### Dataset entries:
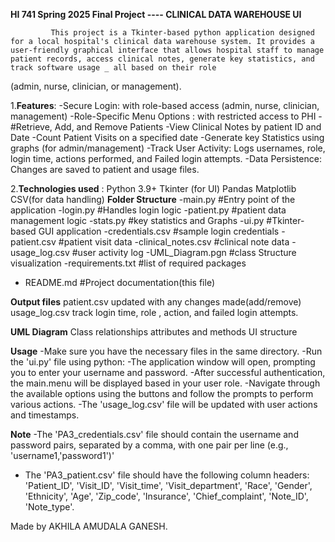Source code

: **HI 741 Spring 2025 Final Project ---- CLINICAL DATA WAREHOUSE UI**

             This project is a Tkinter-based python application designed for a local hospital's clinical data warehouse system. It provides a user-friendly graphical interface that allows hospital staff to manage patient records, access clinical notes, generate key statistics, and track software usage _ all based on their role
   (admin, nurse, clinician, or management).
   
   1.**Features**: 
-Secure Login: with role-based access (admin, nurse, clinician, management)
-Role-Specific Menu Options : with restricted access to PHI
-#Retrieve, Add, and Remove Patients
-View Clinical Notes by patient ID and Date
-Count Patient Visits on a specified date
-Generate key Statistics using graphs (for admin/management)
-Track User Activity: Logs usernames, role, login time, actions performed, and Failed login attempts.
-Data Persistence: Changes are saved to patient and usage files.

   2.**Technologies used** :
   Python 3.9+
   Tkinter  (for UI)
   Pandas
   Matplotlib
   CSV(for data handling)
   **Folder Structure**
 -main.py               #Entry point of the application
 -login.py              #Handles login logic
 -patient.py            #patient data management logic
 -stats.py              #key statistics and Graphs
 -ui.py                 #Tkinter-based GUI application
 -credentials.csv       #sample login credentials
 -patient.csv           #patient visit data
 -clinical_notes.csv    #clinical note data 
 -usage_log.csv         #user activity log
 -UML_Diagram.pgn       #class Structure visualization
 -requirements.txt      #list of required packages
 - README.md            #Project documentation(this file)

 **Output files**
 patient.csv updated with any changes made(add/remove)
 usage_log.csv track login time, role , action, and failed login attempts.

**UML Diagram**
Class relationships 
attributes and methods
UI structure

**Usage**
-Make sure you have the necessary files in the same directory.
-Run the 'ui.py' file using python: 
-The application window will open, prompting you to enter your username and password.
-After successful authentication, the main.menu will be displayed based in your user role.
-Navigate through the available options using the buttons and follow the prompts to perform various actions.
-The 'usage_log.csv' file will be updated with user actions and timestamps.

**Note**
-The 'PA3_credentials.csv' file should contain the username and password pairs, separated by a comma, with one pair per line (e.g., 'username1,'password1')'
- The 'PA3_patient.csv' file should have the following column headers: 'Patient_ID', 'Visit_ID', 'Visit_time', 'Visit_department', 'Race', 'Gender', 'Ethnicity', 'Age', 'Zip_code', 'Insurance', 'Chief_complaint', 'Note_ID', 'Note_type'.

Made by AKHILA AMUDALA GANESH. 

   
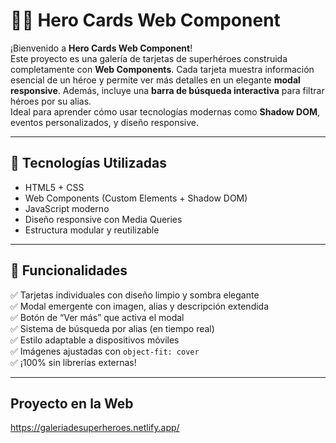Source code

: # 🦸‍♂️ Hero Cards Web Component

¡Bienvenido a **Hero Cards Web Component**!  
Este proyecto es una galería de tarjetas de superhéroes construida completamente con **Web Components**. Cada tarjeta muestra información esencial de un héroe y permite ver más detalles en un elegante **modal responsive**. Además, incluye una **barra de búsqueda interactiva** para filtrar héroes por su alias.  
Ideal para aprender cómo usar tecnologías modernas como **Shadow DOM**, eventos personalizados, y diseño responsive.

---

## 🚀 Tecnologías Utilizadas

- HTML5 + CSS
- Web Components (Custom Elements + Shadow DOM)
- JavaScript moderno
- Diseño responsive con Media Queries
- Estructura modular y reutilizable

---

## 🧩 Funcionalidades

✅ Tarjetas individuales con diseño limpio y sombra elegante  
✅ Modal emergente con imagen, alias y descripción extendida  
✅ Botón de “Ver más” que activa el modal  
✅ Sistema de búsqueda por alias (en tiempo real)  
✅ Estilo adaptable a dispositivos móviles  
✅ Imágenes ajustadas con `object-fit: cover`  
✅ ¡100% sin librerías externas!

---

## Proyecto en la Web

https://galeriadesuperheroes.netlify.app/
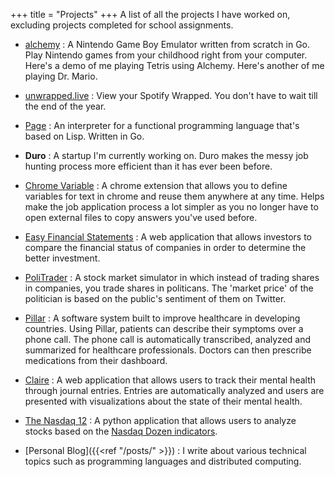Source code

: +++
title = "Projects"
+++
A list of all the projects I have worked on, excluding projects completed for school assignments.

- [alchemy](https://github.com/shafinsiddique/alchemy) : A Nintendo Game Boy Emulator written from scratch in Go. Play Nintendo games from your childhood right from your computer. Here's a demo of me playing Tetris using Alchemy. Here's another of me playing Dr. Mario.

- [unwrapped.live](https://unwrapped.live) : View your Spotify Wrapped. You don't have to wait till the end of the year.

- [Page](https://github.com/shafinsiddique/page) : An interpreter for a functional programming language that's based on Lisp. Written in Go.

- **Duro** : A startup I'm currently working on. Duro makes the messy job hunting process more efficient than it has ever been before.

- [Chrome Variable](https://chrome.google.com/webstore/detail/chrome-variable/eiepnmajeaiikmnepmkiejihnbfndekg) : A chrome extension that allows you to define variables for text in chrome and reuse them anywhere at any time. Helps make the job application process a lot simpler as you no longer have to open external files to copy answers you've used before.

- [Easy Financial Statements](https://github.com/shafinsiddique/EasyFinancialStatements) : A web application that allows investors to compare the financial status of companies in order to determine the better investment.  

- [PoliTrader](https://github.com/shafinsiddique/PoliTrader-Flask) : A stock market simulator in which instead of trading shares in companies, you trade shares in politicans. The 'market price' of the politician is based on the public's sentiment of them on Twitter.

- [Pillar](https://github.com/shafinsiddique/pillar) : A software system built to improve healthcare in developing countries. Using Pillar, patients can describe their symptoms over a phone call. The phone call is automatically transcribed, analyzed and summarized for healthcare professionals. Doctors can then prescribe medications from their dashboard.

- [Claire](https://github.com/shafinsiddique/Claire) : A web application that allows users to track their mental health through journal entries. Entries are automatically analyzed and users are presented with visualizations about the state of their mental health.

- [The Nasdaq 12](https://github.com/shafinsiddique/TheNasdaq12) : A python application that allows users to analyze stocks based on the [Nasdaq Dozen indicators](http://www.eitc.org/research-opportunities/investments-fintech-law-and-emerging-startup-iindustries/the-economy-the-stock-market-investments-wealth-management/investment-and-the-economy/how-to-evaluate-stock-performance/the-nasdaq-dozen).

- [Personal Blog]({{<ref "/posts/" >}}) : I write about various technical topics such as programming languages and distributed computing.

### Task details:
Only the lines from the start of the material through the line containing "This project is" should be transcribed. Pictures stay out.

### Result for this task:
Source code

: **HI 741 Spring 2025 Final Project ---- CLINICAL DATA WAREHOUSE UI**

             This project is a Tkinter-based python application designed for a local hospital's clinical data warehouse system. It provides a user-friendly graphical interface that allows hospital staff to manage patient records, access clinical notes, generate key statistics, and track software usage _ all based on their role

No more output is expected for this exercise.